Exclude your and your team's traffic no matter where you are or what device you use

Excluding internal/employee traffic, is crucial for the accuracy of your Google Analytics. In this guide, I'll show you how to do it in a more dynamic way than filtering static IPs which in most cases is not enough.

When is this solution useful?

I recommend using this method of filtering internal traffic for any Google Analytics property, but it is especially useful when:

  • You or your team work from multiple locations (office, home office, on-site, etc.),
  • You or your team are constantly on the move or work from different places (hotels, airports, restaurants,etc.),
  • You or your team access your site on mobile devices using mobile data (3g, 4g/LTE, 5g, ...),
  • You or your team use VPN services to access the site from different countries,
  • If your Google Analytics is using IP Anonymization (anonymizeIp) required by the GDPR,
  • Your Internet Service Provider (ISP) changes your IP constantly, which means you have a dynamic IP.

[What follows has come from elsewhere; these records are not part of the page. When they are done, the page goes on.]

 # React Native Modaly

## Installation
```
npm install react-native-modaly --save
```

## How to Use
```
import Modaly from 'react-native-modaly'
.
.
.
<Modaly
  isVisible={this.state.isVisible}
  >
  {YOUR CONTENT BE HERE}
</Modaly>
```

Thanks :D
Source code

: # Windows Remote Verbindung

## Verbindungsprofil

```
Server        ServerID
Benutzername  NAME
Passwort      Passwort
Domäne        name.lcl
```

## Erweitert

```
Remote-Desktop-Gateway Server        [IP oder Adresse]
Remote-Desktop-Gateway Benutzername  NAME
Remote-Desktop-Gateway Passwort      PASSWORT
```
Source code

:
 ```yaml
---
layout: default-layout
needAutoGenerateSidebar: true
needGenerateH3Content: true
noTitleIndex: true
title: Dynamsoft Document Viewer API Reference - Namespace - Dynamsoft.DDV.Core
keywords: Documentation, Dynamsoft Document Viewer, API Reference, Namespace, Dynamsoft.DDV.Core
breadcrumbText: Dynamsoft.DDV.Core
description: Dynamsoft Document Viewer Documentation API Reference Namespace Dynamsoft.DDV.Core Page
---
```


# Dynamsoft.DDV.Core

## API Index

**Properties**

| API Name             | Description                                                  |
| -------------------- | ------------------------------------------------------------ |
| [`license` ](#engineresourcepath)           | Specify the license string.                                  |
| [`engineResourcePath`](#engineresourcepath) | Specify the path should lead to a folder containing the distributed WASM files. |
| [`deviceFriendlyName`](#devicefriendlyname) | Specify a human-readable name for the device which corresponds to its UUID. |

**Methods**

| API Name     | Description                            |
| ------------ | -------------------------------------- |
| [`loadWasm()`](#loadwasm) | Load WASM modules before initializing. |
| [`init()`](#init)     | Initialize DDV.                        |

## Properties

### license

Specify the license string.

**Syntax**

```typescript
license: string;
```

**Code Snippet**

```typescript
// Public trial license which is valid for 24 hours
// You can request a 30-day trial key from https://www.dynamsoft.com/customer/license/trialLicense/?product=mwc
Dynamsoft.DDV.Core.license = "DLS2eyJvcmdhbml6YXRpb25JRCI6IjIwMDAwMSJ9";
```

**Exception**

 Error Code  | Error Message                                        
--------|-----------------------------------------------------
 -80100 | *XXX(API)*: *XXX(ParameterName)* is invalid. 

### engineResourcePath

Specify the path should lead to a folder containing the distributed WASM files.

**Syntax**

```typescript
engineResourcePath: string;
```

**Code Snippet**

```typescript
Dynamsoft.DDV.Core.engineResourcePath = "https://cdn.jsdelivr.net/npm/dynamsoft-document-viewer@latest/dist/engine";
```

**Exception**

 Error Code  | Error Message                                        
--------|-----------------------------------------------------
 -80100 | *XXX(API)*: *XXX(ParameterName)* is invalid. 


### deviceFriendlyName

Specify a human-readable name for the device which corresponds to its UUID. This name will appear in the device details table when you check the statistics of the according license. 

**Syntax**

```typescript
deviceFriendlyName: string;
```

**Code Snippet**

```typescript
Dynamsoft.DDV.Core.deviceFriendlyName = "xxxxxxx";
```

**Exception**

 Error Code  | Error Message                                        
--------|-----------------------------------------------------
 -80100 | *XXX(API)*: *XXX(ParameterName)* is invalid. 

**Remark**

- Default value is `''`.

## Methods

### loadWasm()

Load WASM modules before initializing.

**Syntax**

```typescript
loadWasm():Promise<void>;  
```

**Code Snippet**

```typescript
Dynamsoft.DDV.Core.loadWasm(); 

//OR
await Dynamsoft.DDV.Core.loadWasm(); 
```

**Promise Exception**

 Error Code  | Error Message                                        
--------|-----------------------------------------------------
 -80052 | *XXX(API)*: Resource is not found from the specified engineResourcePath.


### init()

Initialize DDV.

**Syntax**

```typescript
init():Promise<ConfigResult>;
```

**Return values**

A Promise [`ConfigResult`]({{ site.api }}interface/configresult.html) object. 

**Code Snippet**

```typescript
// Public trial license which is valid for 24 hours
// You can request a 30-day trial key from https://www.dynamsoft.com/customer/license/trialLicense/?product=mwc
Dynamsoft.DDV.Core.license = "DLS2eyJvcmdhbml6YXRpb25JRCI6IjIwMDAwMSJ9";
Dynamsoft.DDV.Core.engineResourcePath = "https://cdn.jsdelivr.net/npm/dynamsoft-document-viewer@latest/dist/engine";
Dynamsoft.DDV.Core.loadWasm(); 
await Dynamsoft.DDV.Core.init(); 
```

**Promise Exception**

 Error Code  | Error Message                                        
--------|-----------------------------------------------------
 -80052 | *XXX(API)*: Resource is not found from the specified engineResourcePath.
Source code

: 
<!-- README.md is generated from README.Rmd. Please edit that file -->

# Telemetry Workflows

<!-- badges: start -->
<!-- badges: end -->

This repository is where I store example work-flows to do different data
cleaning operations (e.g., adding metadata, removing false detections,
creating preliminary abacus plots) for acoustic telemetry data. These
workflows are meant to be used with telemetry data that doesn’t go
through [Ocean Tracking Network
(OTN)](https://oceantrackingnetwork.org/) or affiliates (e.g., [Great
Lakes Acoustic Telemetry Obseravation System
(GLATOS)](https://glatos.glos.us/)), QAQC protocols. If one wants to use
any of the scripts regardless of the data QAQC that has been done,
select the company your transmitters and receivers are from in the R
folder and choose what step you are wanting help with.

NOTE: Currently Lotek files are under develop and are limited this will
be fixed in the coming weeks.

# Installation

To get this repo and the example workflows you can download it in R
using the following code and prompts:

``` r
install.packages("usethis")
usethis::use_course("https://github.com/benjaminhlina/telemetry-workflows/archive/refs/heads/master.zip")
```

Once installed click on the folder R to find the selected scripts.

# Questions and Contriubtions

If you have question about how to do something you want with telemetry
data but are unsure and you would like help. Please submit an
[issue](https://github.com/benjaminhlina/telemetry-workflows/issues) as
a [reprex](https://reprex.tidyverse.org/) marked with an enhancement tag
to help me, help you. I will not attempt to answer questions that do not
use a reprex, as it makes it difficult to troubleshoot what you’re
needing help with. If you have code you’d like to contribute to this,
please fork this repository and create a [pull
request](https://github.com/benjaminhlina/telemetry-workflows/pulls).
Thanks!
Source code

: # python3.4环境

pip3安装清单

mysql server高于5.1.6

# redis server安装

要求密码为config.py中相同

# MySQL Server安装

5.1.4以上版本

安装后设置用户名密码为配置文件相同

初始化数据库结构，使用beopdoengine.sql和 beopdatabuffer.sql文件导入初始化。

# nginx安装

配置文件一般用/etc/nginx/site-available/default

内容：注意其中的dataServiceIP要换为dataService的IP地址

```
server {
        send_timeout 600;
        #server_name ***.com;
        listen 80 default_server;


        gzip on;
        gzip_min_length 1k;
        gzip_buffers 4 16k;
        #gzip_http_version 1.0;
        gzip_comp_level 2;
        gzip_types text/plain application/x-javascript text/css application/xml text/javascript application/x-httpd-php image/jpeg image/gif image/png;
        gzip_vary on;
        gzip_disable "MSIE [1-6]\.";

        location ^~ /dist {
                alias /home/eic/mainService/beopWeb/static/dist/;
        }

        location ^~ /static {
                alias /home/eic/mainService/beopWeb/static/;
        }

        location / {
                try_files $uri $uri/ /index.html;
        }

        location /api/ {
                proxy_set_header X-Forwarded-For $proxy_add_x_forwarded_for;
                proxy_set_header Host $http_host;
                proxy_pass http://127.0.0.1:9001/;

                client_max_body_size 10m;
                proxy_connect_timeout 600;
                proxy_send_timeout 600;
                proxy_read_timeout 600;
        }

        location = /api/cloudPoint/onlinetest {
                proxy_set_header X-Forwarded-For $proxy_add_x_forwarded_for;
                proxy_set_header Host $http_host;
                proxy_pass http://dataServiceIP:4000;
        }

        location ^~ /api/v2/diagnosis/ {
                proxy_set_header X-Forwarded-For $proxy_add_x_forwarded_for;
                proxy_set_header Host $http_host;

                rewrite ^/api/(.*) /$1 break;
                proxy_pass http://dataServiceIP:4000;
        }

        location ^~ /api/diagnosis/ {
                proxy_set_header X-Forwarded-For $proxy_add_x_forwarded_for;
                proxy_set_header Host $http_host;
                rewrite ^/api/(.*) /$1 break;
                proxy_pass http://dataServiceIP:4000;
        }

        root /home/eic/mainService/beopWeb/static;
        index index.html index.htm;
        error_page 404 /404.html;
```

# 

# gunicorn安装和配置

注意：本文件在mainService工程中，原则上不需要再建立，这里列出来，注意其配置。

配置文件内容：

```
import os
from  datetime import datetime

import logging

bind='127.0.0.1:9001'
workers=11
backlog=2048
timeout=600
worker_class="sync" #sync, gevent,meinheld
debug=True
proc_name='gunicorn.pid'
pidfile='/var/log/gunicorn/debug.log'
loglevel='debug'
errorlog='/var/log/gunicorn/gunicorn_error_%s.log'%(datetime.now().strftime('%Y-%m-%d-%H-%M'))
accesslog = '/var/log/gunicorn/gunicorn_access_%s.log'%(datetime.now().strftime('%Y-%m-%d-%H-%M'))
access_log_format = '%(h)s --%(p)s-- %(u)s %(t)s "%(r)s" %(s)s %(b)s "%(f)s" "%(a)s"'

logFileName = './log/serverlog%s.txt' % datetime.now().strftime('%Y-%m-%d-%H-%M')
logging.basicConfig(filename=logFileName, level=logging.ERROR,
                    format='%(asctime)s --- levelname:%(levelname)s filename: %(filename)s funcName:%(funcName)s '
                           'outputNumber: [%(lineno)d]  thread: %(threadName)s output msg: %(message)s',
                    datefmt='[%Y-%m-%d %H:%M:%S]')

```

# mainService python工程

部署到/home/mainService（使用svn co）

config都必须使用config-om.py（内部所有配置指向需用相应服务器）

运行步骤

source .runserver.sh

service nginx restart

What is a dynamic IP and why it sucks for Analytics?

A dynamic IP address is an IP that is assigned automatically to any of your devices (smartphone, laptop, etc) and is constantly changing. The is done by your ISP and in most cases, it can't be controlled by the user.

The main problem with a dynamic IP is that it is a nightmare to filter out from Analytics tools using standard methods, which causes data to get cluttered with irrelevant traffic produced by the team working on the site.

The best way to determine if you have a dynamic IP is to monitor your public IP for a few weeks. You can easily check your current IP by searching "my IP" in Google.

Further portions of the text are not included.